The action reverses a move by the Obama White House in 2016 to abstain from the annual vote. CGTN’s Michael Voss reports from Havana on how the change in policy is already having an impact.
Niuris Higueras owns one of Havana’s leading upscale private restaurants. The first time we filmed here in 2015, the majority of El Atelier’s clientele came from the United States. Getting a table meant booking in advance. Now, as U.S. President Donald Trump’s cracks down on Cuba, that has all changed.
“We have seen over 80-percent of reservations cancelled,” Higueras said, “and this not only affects this sector which is directly involved in giving services to tourism, but the entire private sector network.”
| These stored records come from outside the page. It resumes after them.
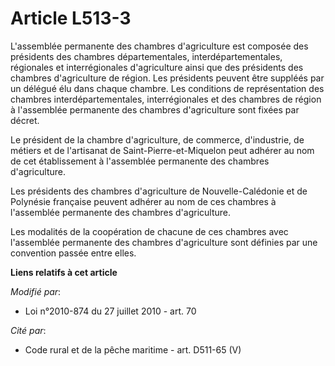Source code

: # Article L513-3

L'assemblée permanente des chambres d'agriculture est composée des présidents des chambres départementales,
interdépartementales, régionales et interrégionales d'agriculture ainsi que des présidents des chambres d'agriculture de
région. Les présidents peuvent être suppléés par un délégué élu dans chaque chambre. Les conditions de représentation des
chambres interdépartementales, interrégionales et des chambres de région à l'assemblée permanente des chambres d'agriculture
sont fixées par décret.

Le président de la chambre d'agriculture, de commerce, d'industrie, de métiers et de l'artisanat de Saint-Pierre-et-Miquelon
peut adhérer au nom de cet établissement à l'assemblée permanente des chambres d'agriculture.

Les présidents des chambres d'agriculture de Nouvelle-Calédonie et de Polynésie française peuvent adhérer au nom de ces
chambres à l'assemblée permanente des chambres d'agriculture.

Les modalités de la coopération de chacune de ces chambres avec l'assemblée permanente des chambres d'agriculture sont
définies par une convention passée entre elles.

**Liens relatifs à cet article**

_Modifié par_:

  - Loi n°2010-874 du 27 juillet 2010 - art. 70

_Cité par_:

  - Code rural et de la pêche maritime - art. D511-65 (V)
When then U.S. President Barack Obama made his historic visit to Cuba in 2015, there was an agreement with Cuba’s President Raul Castro to restore diplomatic relations. Many Cubans hoped for a brighter future.
“I have come to bury the last remnants of the Cold War,” Obama said at the time. He then eased restrictions on Americans visiting the island and opened the door for some trade and investment. U.S. airlines now offer scheduled commercial flights and cruise ships sail here from Miami.
But this new found detente didn’t last long. Earlier this year, U.S. President Donald Trump said, “we will not lift sanctions on the Cuban regime until it delivers full political freedom for the Cuban people.”
Last year, more than 600,000 U.S. and Cuban-American travelers visited Cuba. That has already started to go into reverse.
The Trump administration recently issued a travel warning for Americans not to visit the island and withdrew most of its diplomats from its embassy in Havana. It also expelled 15 Cubans from their embassy in Washington. This follows alleged sonic attacks which apparently caused hearing loss and other health problems to U.S. diplomats.
Washington remains isolated internationally over its trade embargo against Cuba, with many other countries looking for trade and investment opportunities here before American companies are allowed to compete.